• _Required work_
Copy each line of the following data that contains "None".

[Records]

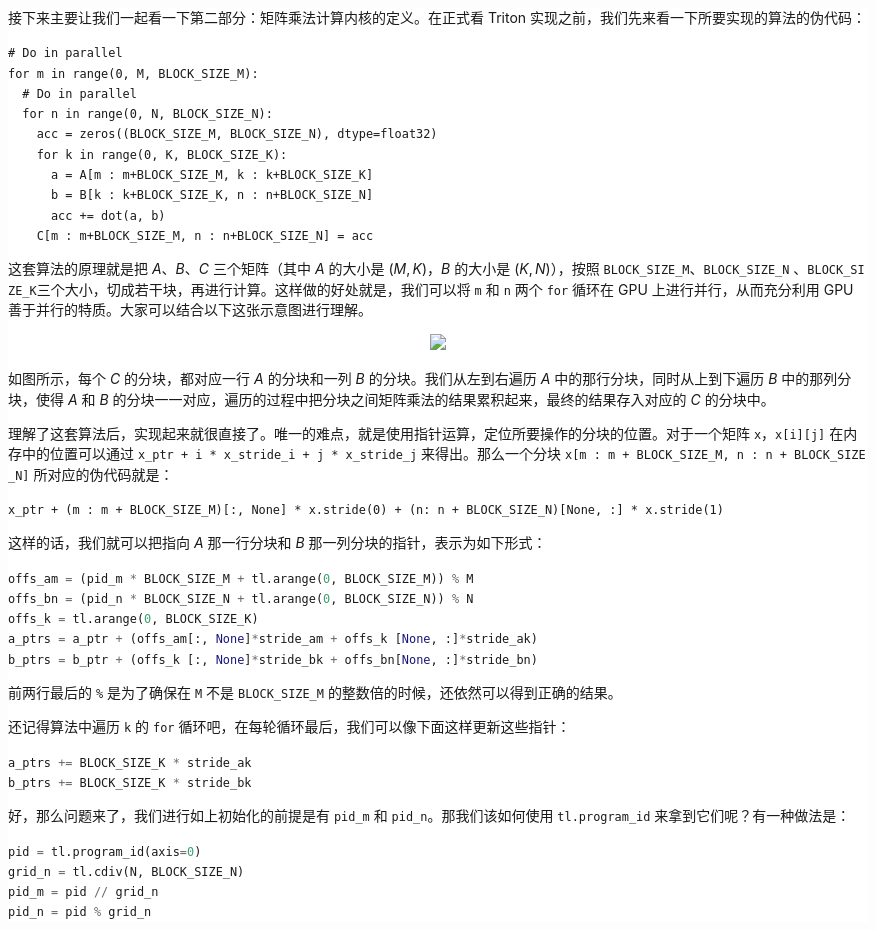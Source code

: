 接下来主要让我们一起看一下第二部分：矩阵乘法计算内核的定义。在正式看 Triton 实现之前，我们先来看一下所要实现的算法的伪代码：

```
# Do in parallel
for m in range(0, M, BLOCK_SIZE_M):
  # Do in parallel
  for n in range(0, N, BLOCK_SIZE_N):
    acc = zeros((BLOCK_SIZE_M, BLOCK_SIZE_N), dtype=float32)
    for k in range(0, K, BLOCK_SIZE_K):
      a = A[m : m+BLOCK_SIZE_M, k : k+BLOCK_SIZE_K]
      b = B[k : k+BLOCK_SIZE_K, n : n+BLOCK_SIZE_N]
      acc += dot(a, b)
    C[m : m+BLOCK_SIZE_M, n : n+BLOCK_SIZE_N] = acc
```

这套算法的原理就是把 $A$、$B$、$C$ 三个矩阵（其中 $A$ 的大小是 $(M, K)$，$B$ 的大小是 $(K, N)$），按照 `BLOCK_SIZE_M`、`BLOCK_SIZE_N` 、`BLOCK_SIZE_K`三个大小，切成若干块，再进行计算。这样做的好处就是，我们可以将 `m` 和 `n` 两个 `for` 循环在 GPU 上进行并行，从而充分利用 GPU 善于并行的特质。大家可以结合以下这张示意图进行理解。

<div style="text-align: center;">
    <img src="https://raw.githubusercontent.com/InfiniTensor/wechat/refs/heads/master/triton/images/tiled-matmul.png">
</div>

如图所示，每个 $C$ 的分块，都对应一行 $A$ 的分块和一列 $B$ 的分块。我们从左到右遍历 $A$ 中的那行分块，同时从上到下遍历 $B$ 中的那列分块，使得 $A$ 和 $B$ 的分块一一对应，遍历的过程中把分块之间矩阵乘法的结果累积起来，最终的结果存入对应的 $C$ 的分块中。

理解了这套算法后，实现起来就很直接了。唯一的难点，就是使用指针运算，定位所要操作的分块的位置。对于一个矩阵 `x`，`x[i][j]` 在内存中的位置可以通过 `x_ptr + i * x_stride_i + j * x_stride_j` 来得出。那么一个分块 `x[m : m + BLOCK_SIZE_M, n : n + BLOCK_SIZE_N]` 所对应的伪代码就是：

```
x_ptr + (m : m + BLOCK_SIZE_M)[:, None] * x.stride(0) + (n: n + BLOCK_SIZE_N)[None, :] * x.stride(1)
```

这样的话，我们就可以把指向 $A$ 那一行分块和 $B$ 那一列分块的指针，表示为如下形式：

```python
offs_am = (pid_m * BLOCK_SIZE_M + tl.arange(0, BLOCK_SIZE_M)) % M
offs_bn = (pid_n * BLOCK_SIZE_N + tl.arange(0, BLOCK_SIZE_N)) % N
offs_k = tl.arange(0, BLOCK_SIZE_K)
a_ptrs = a_ptr + (offs_am[:, None]*stride_am + offs_k [None, :]*stride_ak)
b_ptrs = b_ptr + (offs_k [:, None]*stride_bk + offs_bn[None, :]*stride_bn)
```

前两行最后的 `%` 是为了确保在 `M` 不是 `BLOCK_SIZE_M` 的整数倍的时候，还依然可以得到正确的结果。

还记得算法中遍历 `k` 的 `for` 循环吧，在每轮循环最后，我们可以像下面这样更新这些指针：


```python
a_ptrs += BLOCK_SIZE_K * stride_ak
b_ptrs += BLOCK_SIZE_K * stride_bk
```

好，那么问题来了，我们进行如上初始化的前提是有 `pid_m` 和 `pid_n`。那我们该如何使用 `tl.program_id` 来拿到它们呢？有一种做法是：


```python
pid = tl.program_id(axis=0)
grid_n = tl.cdiv(N, BLOCK_SIZE_N)
pid_m = pid // grid_n
pid_n = pid % grid_n
```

[/Records]

• _Solution to the exercise_
x_ptr + (m : m + BLOCK_SIZE_M)[:, None] * x.stride(0) + (n: n + BLOCK_SIZE_N)[None, :] * x.stride(1)
a_ptrs = a_ptr + (offs_am[:, None]*stride_am + offs_k [None, :]*stride_ak)
b_ptrs = b_ptr + (offs_k [:, None]*stride_bk + offs_bn[None, :]*stride_bn)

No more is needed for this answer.